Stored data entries
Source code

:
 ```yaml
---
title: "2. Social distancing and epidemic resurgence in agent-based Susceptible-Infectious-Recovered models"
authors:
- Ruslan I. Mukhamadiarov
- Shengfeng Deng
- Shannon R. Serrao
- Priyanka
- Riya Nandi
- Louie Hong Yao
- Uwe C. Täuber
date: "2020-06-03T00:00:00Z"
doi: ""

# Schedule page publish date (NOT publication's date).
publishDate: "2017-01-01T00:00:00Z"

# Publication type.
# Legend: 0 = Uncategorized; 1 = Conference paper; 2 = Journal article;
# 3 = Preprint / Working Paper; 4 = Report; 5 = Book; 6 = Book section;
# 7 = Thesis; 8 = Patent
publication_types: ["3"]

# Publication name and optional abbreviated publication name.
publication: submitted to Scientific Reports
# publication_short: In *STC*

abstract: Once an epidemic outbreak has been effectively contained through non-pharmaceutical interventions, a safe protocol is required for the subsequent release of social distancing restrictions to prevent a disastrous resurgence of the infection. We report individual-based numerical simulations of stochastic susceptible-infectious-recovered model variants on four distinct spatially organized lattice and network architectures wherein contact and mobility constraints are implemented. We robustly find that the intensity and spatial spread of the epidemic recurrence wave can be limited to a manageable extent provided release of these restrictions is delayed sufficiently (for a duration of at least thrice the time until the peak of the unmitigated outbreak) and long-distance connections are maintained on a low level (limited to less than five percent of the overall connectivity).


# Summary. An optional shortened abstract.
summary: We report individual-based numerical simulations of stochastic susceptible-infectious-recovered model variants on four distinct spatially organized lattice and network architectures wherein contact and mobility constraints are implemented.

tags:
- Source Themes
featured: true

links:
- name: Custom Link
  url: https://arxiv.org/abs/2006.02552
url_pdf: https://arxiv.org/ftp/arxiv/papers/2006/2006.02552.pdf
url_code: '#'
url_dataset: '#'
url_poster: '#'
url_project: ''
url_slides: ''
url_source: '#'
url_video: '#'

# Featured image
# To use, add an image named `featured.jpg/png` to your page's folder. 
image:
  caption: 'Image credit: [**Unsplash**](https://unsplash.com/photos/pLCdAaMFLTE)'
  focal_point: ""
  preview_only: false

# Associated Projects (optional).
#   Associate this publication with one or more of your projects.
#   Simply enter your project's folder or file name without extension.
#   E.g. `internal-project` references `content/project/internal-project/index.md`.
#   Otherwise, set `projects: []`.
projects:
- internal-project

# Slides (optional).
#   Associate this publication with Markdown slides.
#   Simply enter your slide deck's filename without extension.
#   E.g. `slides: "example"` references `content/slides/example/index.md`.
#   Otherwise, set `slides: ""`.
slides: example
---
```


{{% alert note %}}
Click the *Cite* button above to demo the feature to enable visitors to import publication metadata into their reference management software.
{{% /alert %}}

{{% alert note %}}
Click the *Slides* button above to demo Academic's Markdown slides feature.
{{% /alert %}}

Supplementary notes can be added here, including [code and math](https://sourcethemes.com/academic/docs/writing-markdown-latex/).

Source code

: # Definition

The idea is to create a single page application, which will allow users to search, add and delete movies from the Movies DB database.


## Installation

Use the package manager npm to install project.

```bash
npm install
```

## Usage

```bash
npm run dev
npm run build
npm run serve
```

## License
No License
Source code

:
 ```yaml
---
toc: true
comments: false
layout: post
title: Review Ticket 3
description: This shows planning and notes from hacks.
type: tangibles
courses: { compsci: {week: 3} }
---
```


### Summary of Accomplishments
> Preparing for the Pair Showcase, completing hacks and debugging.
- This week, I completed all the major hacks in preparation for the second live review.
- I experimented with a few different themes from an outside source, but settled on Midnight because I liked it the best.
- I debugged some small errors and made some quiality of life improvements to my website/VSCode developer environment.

▶ [Instructions to follow]:
Pick each line holding "title" out of the entries above and return it.

▶ [Response to the task]:
title: "2. Social distancing and epidemic resurgence in agent-based Susceptible-Infectious-Recovered models"
title: Review Ticket 3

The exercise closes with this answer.